With your year-end generosity campaign behind you, thank you notes sent out, and a fresh year of church fundraising ahead, it’s time to follow up with givers. A follow-up is simply touching base. It’s not an ask for a donation or volunteer work. It’s not even a thank you for past gifts (although, you can always thank givers again during the follow-up).
One of the primary reasons to touch base beyond the ask is to ensure you retain donors as both church members and givers. Studies show 18% of donors leave or refrain from tithing due to lack of communication. And this makes the follow-up a crucial element of your generosity campaign as well as building relationships.
To help ensure your follow-up is seamless (and successful), we’ve listed the steps below.
Decide how to touch base
The first step for a follow-up is deciding how you’ll touch base. There are multiple ways to reach out, and here are just a few examples:
• Email newsletter
• Phone calls
• Social media
• Non-ask events
• In-person visits
• Snail mail
When making this decision, consider those that you’re following up with. Would they prefer a non-intrusive follow-up? Or, do they like to get involved? Take into account what would work best for their schedules and lifestyle, and go from there.
Make room in your calendar
Next, schedule time for reaching out. For example, put in ink the date for the non-ask event and when you’ll mail the invitations. Or, if you’re personally visiting church givers, organize an itinerary for arrangements including when you’ll call or email for the best times to stopover. This helps you refine your timeline, so the moment doesn’t pass you by. Make sure the follow-up falls before your next ask or generosity campaign.
Craft your message
Now it’s time to craft your message to church givers. Include features such as updates on the recent gifts or an impactful story. Whether you’re sending a note or meeting with the tither in person, have a plan for what you want your message to be. This ensures it’s purposeful and you don’t miss the opportunity to build the relationship because you’re stuck for words.
Know what NOT to do
Of course, there are a few things that you should avoid when planning your follow-up. If you plan on making personal visits, don’t show up at the home unannounced. Also, don’t ask for donations during the follow-up. When sending letters, always address the person by their name and not a generic reference such as “dear sir” or “friend.” When in doubt, consider what you would appreciate in a follow-up (and wouldn’t), and use this as your cornerstone.
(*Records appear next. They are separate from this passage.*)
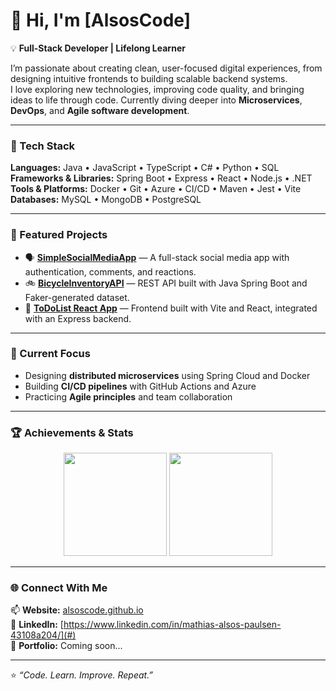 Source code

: # 👋 Hi, I'm [AlsosCode]

💡 **Full-Stack Developer | Lifelong Learner**


I’m passionate about creating clean, user-focused digital experiences, from designing intuitive frontends to building scalable backend systems.  
I love exploring new technologies, improving code quality, and bringing ideas to life through code. Currently diving deeper into **Microservices**, **DevOps**, and **Agile software development**.

---

### 🚀 Tech Stack
**Languages:** Java • JavaScript • TypeScript • C# • Python • SQL  
**Frameworks & Libraries:** Spring Boot • Express • React • Node.js • .NET  
**Tools & Platforms:** Docker • Git • Azure • CI/CD • Maven • Jest • Vite  
**Databases:** MySQL • MongoDB • PostgreSQL  

---

### 🧩 Featured Projects
- 🗣️ [**SimpleSocialMediaApp**](https://github.com/AlsosCode/pg6301-social-media) — A full-stack social media app with authentication, comments, and reactions.  
- 🚲 [**BicycleInventoryAPI**](https://github.com/AlsosCode/bicycle-inventory-api) — REST API built with Java Spring Boot and Faker-generated dataset.  
- 🧰 [**ToDoList React App**](https://github.com/AlsosCode/todo-list) — Frontend built with Vite and React, integrated with an Express backend.  

---

### 🧱 Current Focus
- Designing **distributed microservices** using Spring Cloud and Docker  
- Building **CI/CD pipelines** with GitHub Actions and Azure  
- Practicing **Agile principles** and team collaboration  

---

### 🏆 Achievements & Stats

<p align="center">
  <img src="https://github-readme-stats.vercel.app/api?username=AlsosCode&show_icons=true&theme=github_dark&hide_border=true" height="165" />
  <img src="https://github-readme-stats.vercel.app/api/top-langs/?username=AlsosCode&layout=compact&theme=github_dark&hide_border=true" height="165" />
</p>



---

### 🌐 Connect With Me
📫 **Website:** [alsoscode.github.io](https://alsoscode.github.io)  
💼 **LinkedIn:** [https://www.linkedin.com/in/mathias-alsos-paulsen-43108a204/](#)  
🧠 **Portfolio:** Coming soon...  

---
⭐ *“Code. Learn. Improve. Repeat.”*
Make sure you’re truly engaging with the tither. It’s essential that you’re genuine and make it personal. No one likes to feel like they’re a box on your list that’s getting crossed off. Cultivating relationships with your ministry does take time and effort, and the more you put into it, the more you’ll get out of it.
Schedule the next time you’ll reach out
Once you’ve followed up with church givers, go to your calendar to schedule the next time you’ll reach out. You may already have a giving campaign or special event in the near future, and that’s great! But if it will be months before the next scheduled time you’re touching base, consider adding a date to reach out that isn’t so far away.
In between all church fundraising events and generosity campaigns, you should have a follow-up plan. In some cases, these will naturally occur before and after church services, running into people at the grocery store, and seeing your church family throughout the week. However, you should still make an extra effort to keep up with givers beyond the ask and thank you.